Treatment of Simultaneous Acute Antibody-Mediated Rejection and Acute Cellular Rejection With Alemtuzumab in Kidney Transplantation: A Case Report

Abstract

This is a case report of a living related donor kidney transplantation using basiliximab induction and maintenance immunosuppression with cyclosporine, mycophenolate sodium, and steroid. On the second posttransplant day, the patient developed acute antibody-mediated rejection, which was treated with plasmapheresis and intravenous immunoglobulin (IVIG). Five days later, the graft had still not responded to the treatment. Another biopsy revealed additional acute cellular rejection (Banff IIA). As alemtuzumab can rapidly deplete T and B lymphocytes, monocytes, and natural killer cells, the patient was treated with alemtuzumab (30 mg subcutaneously) together with methylprednisolone (500 mg) and two more plasmaphereses.
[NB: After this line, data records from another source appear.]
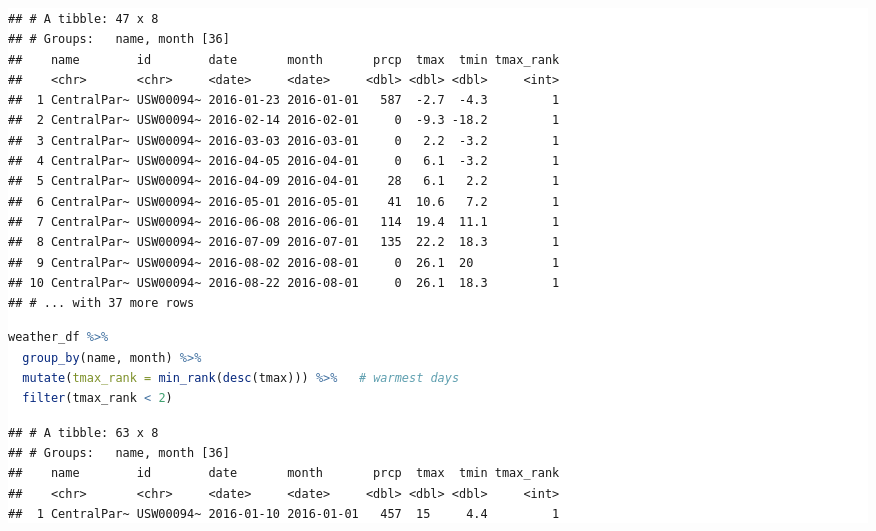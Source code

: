     ## # A tibble: 47 x 8
    ## # Groups:   name, month [36]
    ##    name        id        date       month       prcp  tmax  tmin tmax_rank
    ##    <chr>       <chr>     <date>     <date>     <dbl> <dbl> <dbl>     <int>
    ##  1 CentralPar~ USW00094~ 2016-01-23 2016-01-01   587  -2.7  -4.3         1
    ##  2 CentralPar~ USW00094~ 2016-02-14 2016-02-01     0  -9.3 -18.2         1
    ##  3 CentralPar~ USW00094~ 2016-03-03 2016-03-01     0   2.2  -3.2         1
    ##  4 CentralPar~ USW00094~ 2016-04-05 2016-04-01     0   6.1  -3.2         1
    ##  5 CentralPar~ USW00094~ 2016-04-09 2016-04-01    28   6.1   2.2         1
    ##  6 CentralPar~ USW00094~ 2016-05-01 2016-05-01    41  10.6   7.2         1
    ##  7 CentralPar~ USW00094~ 2016-06-08 2016-06-01   114  19.4  11.1         1
    ##  8 CentralPar~ USW00094~ 2016-07-09 2016-07-01   135  22.2  18.3         1
    ##  9 CentralPar~ USW00094~ 2016-08-02 2016-08-01     0  26.1  20           1
    ## 10 CentralPar~ USW00094~ 2016-08-22 2016-08-01     0  26.1  18.3         1
    ## # ... with 37 more rows

``` r
weather_df %>% 
  group_by(name, month) %>% 
  mutate(tmax_rank = min_rank(desc(tmax))) %>%   # warmest days
  filter(tmax_rank < 2) 
```

    ## # A tibble: 63 x 8
    ## # Groups:   name, month [36]
    ##    name        id        date       month       prcp  tmax  tmin tmax_rank
    ##    <chr>       <chr>     <date>     <date>     <dbl> <dbl> <dbl>     <int>
    ##  1 CentralPar~ USW00094~ 2016-01-10 2016-01-01   457  15     4.4         1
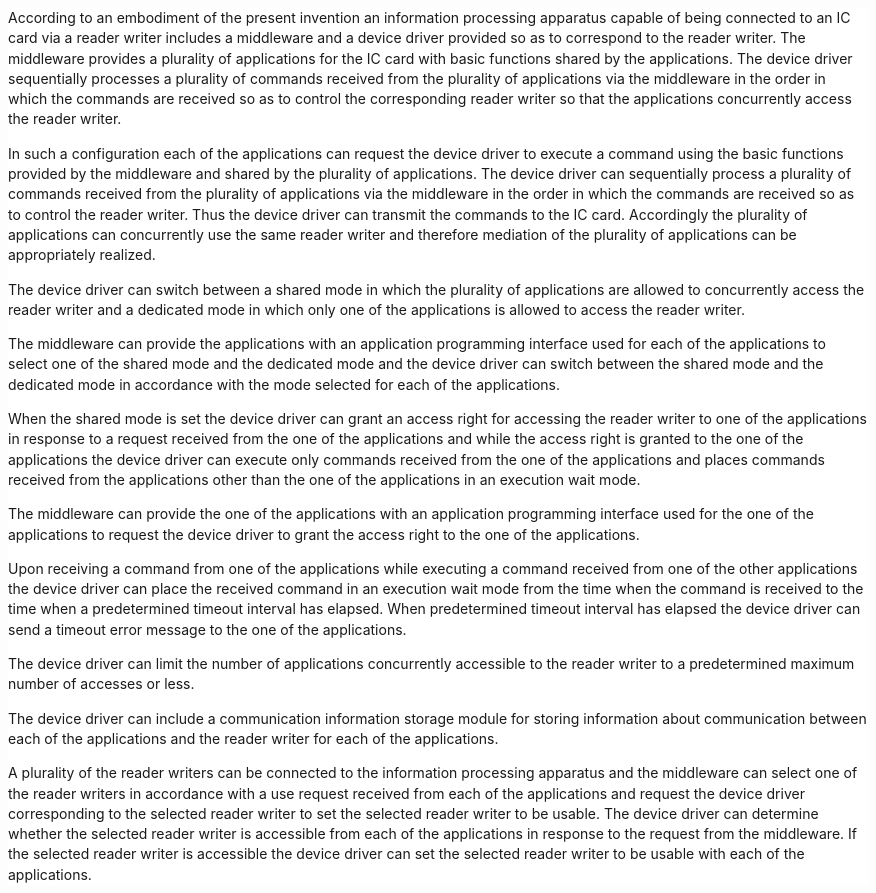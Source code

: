 According to an embodiment of the present invention an information processing apparatus capable of being connected to an IC card via a reader writer includes a middleware and a device driver provided so as to correspond to the reader writer. The middleware provides a plurality of applications for the IC card with basic functions shared by the applications. The device driver sequentially processes a plurality of commands received from the plurality of applications via the middleware in the order in which the commands are received so as to control the corresponding reader writer so that the applications concurrently access the reader writer.

In such a configuration each of the applications can request the device driver to execute a command using the basic functions provided by the middleware and shared by the plurality of applications. The device driver can sequentially process a plurality of commands received from the plurality of applications via the middleware in the order in which the commands are received so as to control the reader writer. Thus the device driver can transmit the commands to the IC card. Accordingly the plurality of applications can concurrently use the same reader writer and therefore mediation of the plurality of applications can be appropriately realized.

The device driver can switch between a shared mode in which the plurality of applications are allowed to concurrently access the reader writer and a dedicated mode in which only one of the applications is allowed to access the reader writer.

The middleware can provide the applications with an application programming interface used for each of the applications to select one of the shared mode and the dedicated mode and the device driver can switch between the shared mode and the dedicated mode in accordance with the mode selected for each of the applications.

When the shared mode is set the device driver can grant an access right for accessing the reader writer to one of the applications in response to a request received from the one of the applications and while the access right is granted to the one of the applications the device driver can execute only commands received from the one of the applications and places commands received from the applications other than the one of the applications in an execution wait mode.

The middleware can provide the one of the applications with an application programming interface used for the one of the applications to request the device driver to grant the access right to the one of the applications.

Upon receiving a command from one of the applications while executing a command received from one of the other applications the device driver can place the received command in an execution wait mode from the time when the command is received to the time when a predetermined timeout interval has elapsed. When predetermined timeout interval has elapsed the device driver can send a timeout error message to the one of the applications.

The device driver can limit the number of applications concurrently accessible to the reader writer to a predetermined maximum number of accesses or less.

The device driver can include a communication information storage module for storing information about communication between each of the applications and the reader writer for each of the applications.

A plurality of the reader writers can be connected to the information processing apparatus and the middleware can select one of the reader writers in accordance with a use request received from each of the applications and request the device driver corresponding to the selected reader writer to set the selected reader writer to be usable. The device driver can determine whether the selected reader writer is accessible from each of the applications in response to the request from the middleware. If the selected reader writer is accessible the device driver can set the selected reader writer to be usable with each of the applications.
The kidney graft responded within 48 hours, producing more than 4 L of urine per day. The total lymphocyte decreased from 530/μL to 50/μL remaining in the 50 to 220/μL range. The patient received valgancyclovir and cotrimoxazole as infection prophylaxis. The kidney graft responded well to the rescue treatment and the patient was discharged with a serum creatinine of 1.1 mg/mL and has been uneventfully followed in the outpatient clinic for 8 months. Today, with the potent, effective, and selective immunosuppressive regimens, the rate and severity of acute cellular rejection in kidney transplantation has decreased in most centers. However, the rate of acute antibody-mediated rejection has increased to levels greater than those of acute cellular rejection in many centers. Acute antibody-mediated rejection is more difficult and expensive to treat successfully. The treatment of acute antibody-mediated rejection included plasmapheresis and IVIG. Herein we have reported a case of kidney transplantation simultaneously developing acute antibody-mediated and acute cellular rejection; the patient was successfully treated with alemtuzumab.